Plain-text document sources:
* * *
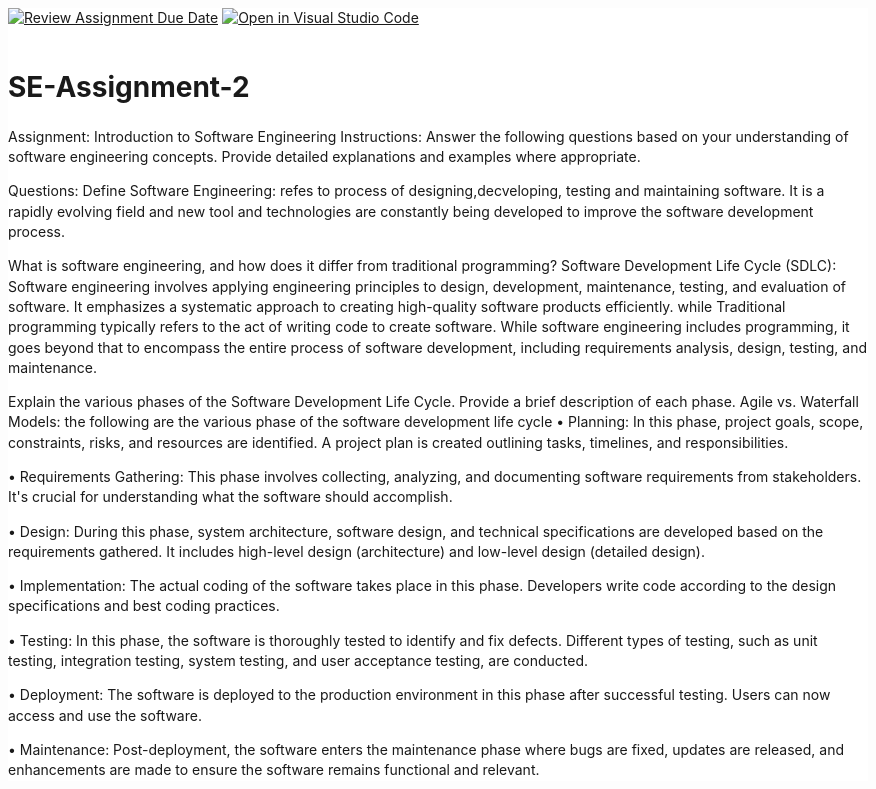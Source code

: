 [![Review Assignment Due Date](https://classroom.github.com/assets/deadline-readme-button-22041afd0340ce965d47ae6ef1cefeee28c7c493a6346c4f15d667ab976d596c.svg)](https://classroom.github.com/a/-ucQIGTc)
[![Open in Visual Studio Code](https://classroom.github.com/assets/open-in-vscode-2e0aaae1b6195c2367325f4f02e2d04e9abb55f0b24a779b69b11b9e10269abc.svg)](https://classroom.github.com/online_ide?assignment_repo_id=15266806&assignment_repo_type=AssignmentRepo)
# SE-Assignment-2
Assignment: Introduction to Software Engineering
Instructions:
Answer the following questions based on your understanding of software engineering concepts. Provide detailed explanations and examples where appropriate.

Questions:
Define Software Engineering:
      refes to process of designing,decveloping, testing and maintaining software. It is a rapidly evolving field and new tool and technologies are constantly being developed to improve the software development process.

What is software engineering, and how does it differ from traditional programming?
Software Development Life Cycle (SDLC):
     Software engineering involves applying engineering principles to design, development, maintenance, testing, and evaluation of software. It emphasizes a systematic approach to creating high-quality software products efficiently. while
         Traditional programming typically refers to the act of writing code to create software. While software engineering includes programming, it goes beyond that to encompass the entire process of software development, including requirements analysis, design, testing, and maintenance.

Explain the various phases of the Software Development Life Cycle. Provide a brief description of each phase.
Agile vs. Waterfall Models:
the following are the various phase of the software development life cycle
•	Planning: In this phase, project goals, scope, constraints, risks, and resources are identified. A project plan is created outlining tasks, timelines, and responsibilities.

•	Requirements Gathering: This phase involves collecting, analyzing, and documenting software requirements from stakeholders. It's crucial for understanding what the software should accomplish.

•	Design: During this phase, system architecture, software design, and technical specifications are developed based on the requirements gathered. It includes high-level design (architecture) and low-level design (detailed design).

•	Implementation: The actual coding of the software takes place in this phase. Developers write code according to the design specifications and best coding practices.

•	Testing: In this phase, the software is thoroughly tested to identify and fix defects. Different types of testing, such as unit testing, integration testing, system testing, and user acceptance testing, are conducted.

•	Deployment: The software is deployed to the production environment in this phase after successful testing. Users can now access and use the software.

•	Maintenance: Post-deployment, the software enters the maintenance phase where bugs are fixed, updates are released, and enhancements are made to ensure the software remains functional and relevant.
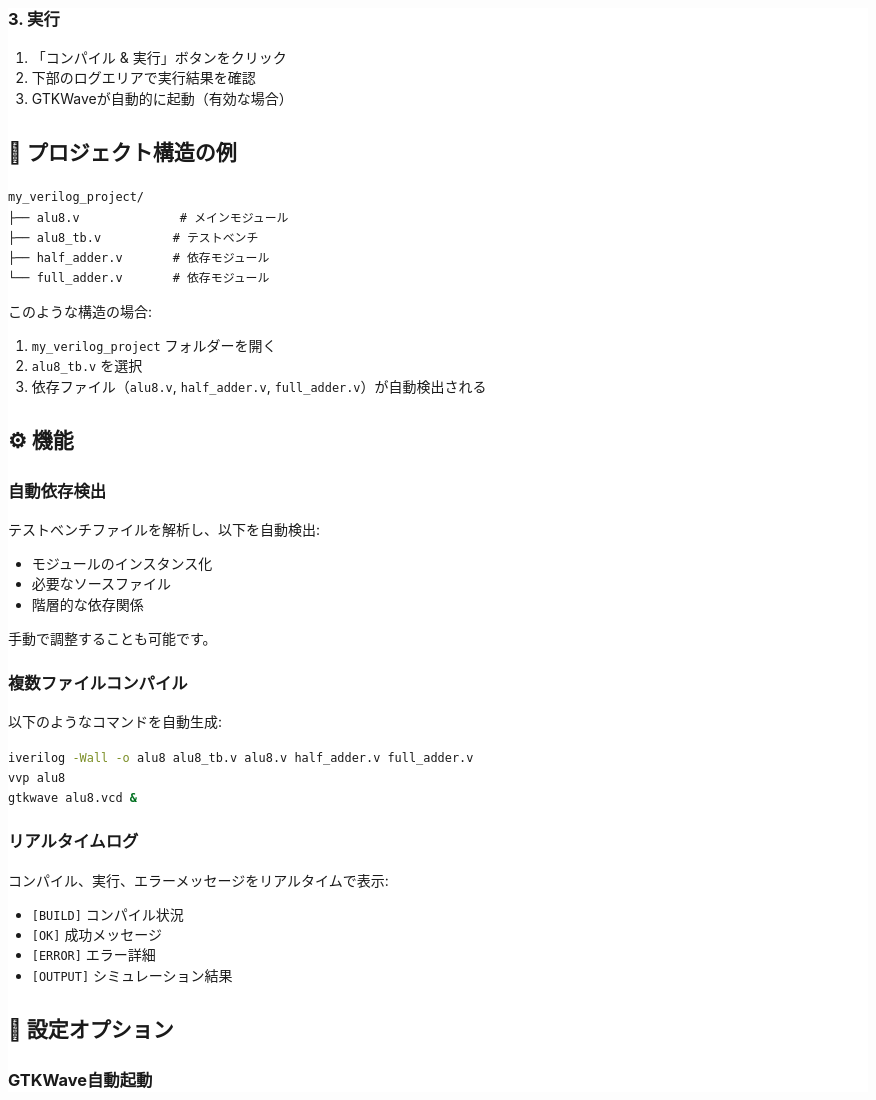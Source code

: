 ### 3. 実行

1. 「コンパイル & 実行」ボタンをクリック
2. 下部のログエリアで実行結果を確認
3. GTKWaveが自動的に起動（有効な場合）

## 📁 プロジェクト構造の例

```
my_verilog_project/
├── alu8.v              # メインモジュール
├── alu8_tb.v          # テストベンチ
├── half_adder.v       # 依存モジュール
└── full_adder.v       # 依存モジュール
```

このような構造の場合:
1. `my_verilog_project` フォルダーを開く
2. `alu8_tb.v` を選択
3. 依存ファイル（`alu8.v`, `half_adder.v`, `full_adder.v`）が自動検出される

## ⚙️ 機能

### 自動依存検出

テストベンチファイルを解析し、以下を自動検出:
- モジュールのインスタンス化
- 必要なソースファイル
- 階層的な依存関係

手動で調整することも可能です。

### 複数ファイルコンパイル

以下のようなコマンドを自動生成:

```bash
iverilog -Wall -o alu8 alu8_tb.v alu8.v half_adder.v full_adder.v
vvp alu8
gtkwave alu8.vcd &
```

### リアルタイムログ

コンパイル、実行、エラーメッセージをリアルタイムで表示:
- `[BUILD]` コンパイル状況
- `[OK]` 成功メッセージ
- `[ERROR]` エラー詳細
- `[OUTPUT]` シミュレーション結果

## 🔧 設定オプション

### GTKWave自動起動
* * *
WORK ITEM
Only the lines containing the word "following" should be returned from the data above.

ANSWER TO THIS PROBLEM
Answer the following questions based on your understanding of software engineering concepts. Provide detailed explanations and examples where appropriate.
the following are the various phase of the software development life cycle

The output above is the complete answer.